GOAL OF THE EXERCISE ::
Without the pictures, write the listing below out again, line for line.

DATA PROVIDED ::
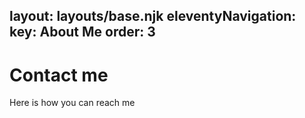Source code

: layout: layouts/base.njk
eleventyNavigation:
  key: About Me
  order: 3
---
# Contact me

Here is how you can reach me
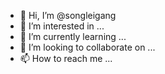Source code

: - 👋 Hi, I’m @songleigang
- 👀 I’m interested in ...
- 🌱 I’m currently learning ...
- 💞️ I’m looking to collaborate on ...
- 📫 How to reach me ...

<!---
songleigang/songleigang is a ✨ special ✨ repository because its `README.md` (this file) appears on your GitHub profile.
You can click the Preview link to take a look at your changes.
--->
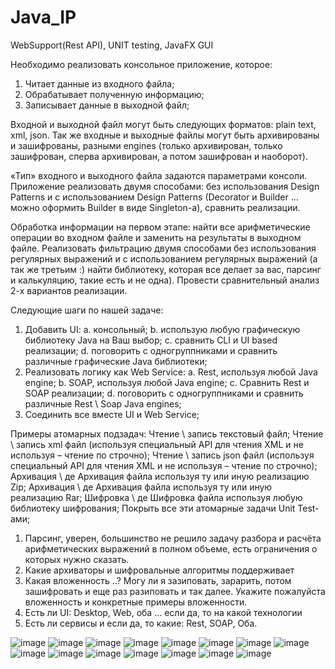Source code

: # Java_IP
WebSupport(Rest API), UNIT testing, JavaFX GUI
 
Необходимо реализовать консольное приложение, которое:

1)  Читает данные из входного файла;
2)  Обрабатывает полученную информацию;
3)  Записывает данные в выходной файл;
 
Входной и выходной файл могут быть следующих форматов: plain text, xml, json. Так же входные и выходные файлы могут быть архивированы и зашифрованы, разными engines (только архивирован, только зашифрован, сперва архивирован, а потом зашифрован и наоборот).
 
«Тип» входного и выходного файла задаются параметрами консоли.
Приложение реализовать двумя способами: без использования Design Patterns и c использованием Design Patterns (Decorator и Builder … можно оформить Builder в виде Singleton-а), сравнить реализации.
 
Обработка информации на первом этапе: найти все арифметические операции во входном файле и заменить на результаты в выходном файле.
Реализовать фильтрацию двумя способами без использования регулярных выражений и с использованием регулярных выражений (а так же третьим :) найти библиотеку, которая все делает за вас, парсинг и калькуляцию, такие есть и не одна). Провести сравнительный анализ 2-х вариантов реализации.
 
Следующие шаги по нашей задаче:
1)  Добавить UI:
    a.  консольный;
    b.  использую любую графическую библиотеку Java на Ваш выбор;
    c.  сравнить CLI и UI based реализации;
    d.  поговорить с одногруппниками и сравнить различные графические Java библиотеки;
2)  Реализовать логику как Web Service:
    a.  Rest, используя любой Java engine;
    b.  SOAP, используя любой Java engine;
    c.  Сравнить Rest и SOAP реализации;
    d.  поговорить с одногруппниками и сравнить различные Rest \ Soap Java engines;
3)  Соединить все вместе UI и Web Service;

Примеры атомарных подзадач:
Чтение \ запись текстовый файл;
Чтение \ запись xml файл (используя специальный API для чтения XML и не используя – чтение по строчно);
Чтение \ запись json файл (используя специальный API для чтения XML и не используя – чтение по строчно);
Архивация \ де Архивация файла используя ту или иную реализацию Zip;
Архивация \ де Архивация файла используя ту или иную реализацию Rar;
Шифровка \ де Шифровка файла используя любую библиотеку шифрования;
Покрыть все эти атомарные задачи Unit Test-ами;

1) Парсинг, уверен, большинство не решило задачу разбора и расчёта арифметических выражений в полном объеме, есть ограничения о которых нужно сказать.
2) Какие архиваторы и шифровальные алгоритмы поддерживает
3) Какая вложенность ..? Могу ли я зазиповать, зарарить, потом зашифровать и еще раз разиповать и так далее. Укажите пожалуйста вложенность и конкретные примеры вложенности.
4) Есть ли UI: Desktop, Web, оба ... если да, то на какой технологии
5) Есть ли сервисы и если да, то какие: Rest, SOAP, Оба.

![image](https://github.com/Ilusha2004/Java_IP/blob/main/src/res/images/Screenshot%202023-01-17%20015046.png)
![image](https://github.com/Ilusha2004/Java_IP/blob/main/src/res/images/Screenshot%202023-01-17%20015103.png)
![image](https://github.com/Ilusha2004/Java_IP/blob/main/src/res/images/Screenshot%202023-01-17%20015155.png)
![image](https://github.com/Ilusha2004/Java_IP/blob/main/src/res/images/Screenshot%202023-01-17%20015210.png)
![image](https://github.com/Ilusha2004/Java_IP/blob/main/src/res/images/Screenshot%202023-01-17%20015221.png)
![image](https://github.com/Ilusha2004/Java_IP/blob/main/src/res/images/Screenshot%202023-01-17%20015237.png)
![image](https://github.com/Ilusha2004/Java_IP/blob/main/src/res/images/Screenshot%202023-01-17%20015248.png)
![image](https://github.com/Ilusha2004/Java_IP/blob/main/src/res/images/Screenshot%202023-01-17%20015302.png)
![image](https://github.com/Ilusha2004/Java_IP/blob/main/src/res/images/Screenshot%202023-01-17%20015315.png)
![image](https://github.com/Ilusha2004/Java_IP/blob/main/src/res/images/Screenshot%202023-01-17%20015329.png)
![image](https://github.com/Ilusha2004/Java_IP/blob/main/src/res/images/Screenshot%202023-01-17%20015329.png)
![image](https://github.com/Ilusha2004/Java_IP/blob/main/src/res/images/Screenshot%202023-01-17%20015339.png)
![image](https://github.com/Ilusha2004/Java_IP/blob/main/src/res/images/Screenshot%202023-01-17%20015355.png)
![image](https://github.com/Ilusha2004/Java_IP/blob/main/src/res/images/Screenshot%202023-01-17%20015421.png)
![image](https://github.com/Ilusha2004/Java_IP/blob/main/src/res/images/Screenshot%202023-01-17%20015516.png)





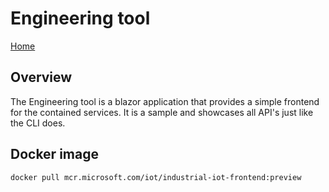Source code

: # Engineering tool

[Home](readme.md)

## Overview

The Engineering tool is a blazor application that provides a simple frontend for the contained services.  It is a sample and showcases all API's just like the CLI does.

## Docker image

`docker pull mcr.microsoft.com/iot/industrial-iot-frontend:preview`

RESULT OF THIS EXERCISE ::
Source code

: layout: layouts/base.njk
eleventyNavigation:
  key: About Me
  order: 3
---
# Contact me

Here is how you can reach me
Source code

: - 👋 Hi, I’m @songleigang
- 👀 I’m interested in ...
- 🌱 I’m currently learning ...
- 💞️ I’m looking to collaborate on ...
- 📫 How to reach me ...

<!---
songleigang/songleigang is a ✨ special ✨ repository because its `README.md` (this file) appears on your GitHub profile.
You can click the Preview link to take a look at your changes.
--->
Source code

: # Java_IP
WebSupport(Rest API), UNIT testing, JavaFX GUI
 
Необходимо реализовать консольное приложение, которое:

1)  Читает данные из входного файла;
2)  Обрабатывает полученную информацию;
3)  Записывает данные в выходной файл;
 
Входной и выходной файл могут быть следующих форматов: plain text, xml, json. Так же входные и выходные файлы могут быть архивированы и зашифрованы, разными engines (только архивирован, только зашифрован, сперва архивирован, а потом зашифрован и наоборот).
 
«Тип» входного и выходного файла задаются параметрами консоли.
Приложение реализовать двумя способами: без использования Design Patterns и c использованием Design Patterns (Decorator и Builder … можно оформить Builder в виде Singleton-а), сравнить реализации.
 
Обработка информации на первом этапе: найти все арифметические операции во входном файле и заменить на результаты в выходном файле.
Реализовать фильтрацию двумя способами без использования регулярных выражений и с использованием регулярных выражений (а так же третьим :) найти библиотеку, которая все делает за вас, парсинг и калькуляцию, такие есть и не одна). Провести сравнительный анализ 2-х вариантов реализации.
 
Следующие шаги по нашей задаче:
1)  Добавить UI:
    a.  консольный;
    b.  использую любую графическую библиотеку Java на Ваш выбор;
    c.  сравнить CLI и UI based реализации;
    d.  поговорить с одногруппниками и сравнить различные графические Java библиотеки;
2)  Реализовать логику как Web Service:
    a.  Rest, используя любой Java engine;
    b.  SOAP, используя любой Java engine;
    c.  Сравнить Rest и SOAP реализации;
    d.  поговорить с одногруппниками и сравнить различные Rest \ Soap Java engines;
3)  Соединить все вместе UI и Web Service;

Примеры атомарных подзадач:
Чтение \ запись текстовый файл;
Чтение \ запись xml файл (используя специальный API для чтения XML и не используя – чтение по строчно);
Чтение \ запись json файл (используя специальный API для чтения XML и не используя – чтение по строчно);
Архивация \ де Архивация файла используя ту или иную реализацию Zip;
Архивация \ де Архивация файла используя ту или иную реализацию Rar;
Шифровка \ де Шифровка файла используя любую библиотеку шифрования;
Покрыть все эти атомарные задачи Unit Test-ами;

1) Парсинг, уверен, большинство не решило задачу разбора и расчёта арифметических выражений в полном объеме, есть ограничения о которых нужно сказать.
2) Какие архиваторы и шифровальные алгоритмы поддерживает
3) Какая вложенность ..? Могу ли я зазиповать, зарарить, потом зашифровать и еще раз разиповать и так далее. Укажите пожалуйста вложенность и конкретные примеры вложенности.
4) Есть ли UI: Desktop, Web, оба ... если да, то на какой технологии
5) Есть ли сервисы и если да, то какие: Rest, SOAP, Оба.

![image](https://github.com/Ilusha2004/Java_IP/blob/main/src/res/images/Screenshot%202023-01-17%20015046.png)
![image](https://github.com/Ilusha2004/Java_IP/blob/main/src/res/images/Screenshot%202023-01-17%20015103.png)
![image](https://github.com/Ilusha2004/Java_IP/blob/main/src/res/images/Screenshot%202023-01-17%20015155.png)
![image](https://github.com/Ilusha2004/Java_IP/blob/main/src/res/images/Screenshot%202023-01-17%20015210.png)
![image](https://github.com/Ilusha2004/Java_IP/blob/main/src/res/images/Screenshot%202023-01-17%20015221.png)
![image](https://github.com/Ilusha2004/Java_IP/blob/main/src/res/images/Screenshot%202023-01-17%20015237.png)
![image](https://github.com/Ilusha2004/Java_IP/blob/main/src/res/images/Screenshot%202023-01-17%20015248.png)
![image](https://github.com/Ilusha2004/Java_IP/blob/main/src/res/images/Screenshot%202023-01-17%20015302.png)
![image](https://github.com/Ilusha2004/Java_IP/blob/main/src/res/images/Screenshot%202023-01-17%20015315.png)
![image](https://github.com/Ilusha2004/Java_IP/blob/main/src/res/images/Screenshot%202023-01-17%20015329.png)
![image](https://github.com/Ilusha2004/Java_IP/blob/main/src/res/images/Screenshot%202023-01-17%20015329.png)
![image](https://github.com/Ilusha2004/Java_IP/blob/main/src/res/images/Screenshot%202023-01-17%20015339.png)
![image](https://github.com/Ilusha2004/Java_IP/blob/main/src/res/images/Screenshot%202023-01-17%20015355.png)
![image](https://github.com/Ilusha2004/Java_IP/blob/main/src/res/images/Screenshot%202023-01-17%20015421.png)
![image](https://github.com/Ilusha2004/Java_IP/blob/main/src/res/images/Screenshot%202023-01-17%20015516.png)





Source code

: # Engineering tool

[Home](readme.md)

## Overview

The Engineering tool is a blazor application that provides a simple frontend for the contained services.  It is a sample and showcases all API's just like the CLI does.

## Docker image

`docker pull mcr.microsoft.com/iot/industrial-iot-frontend:preview`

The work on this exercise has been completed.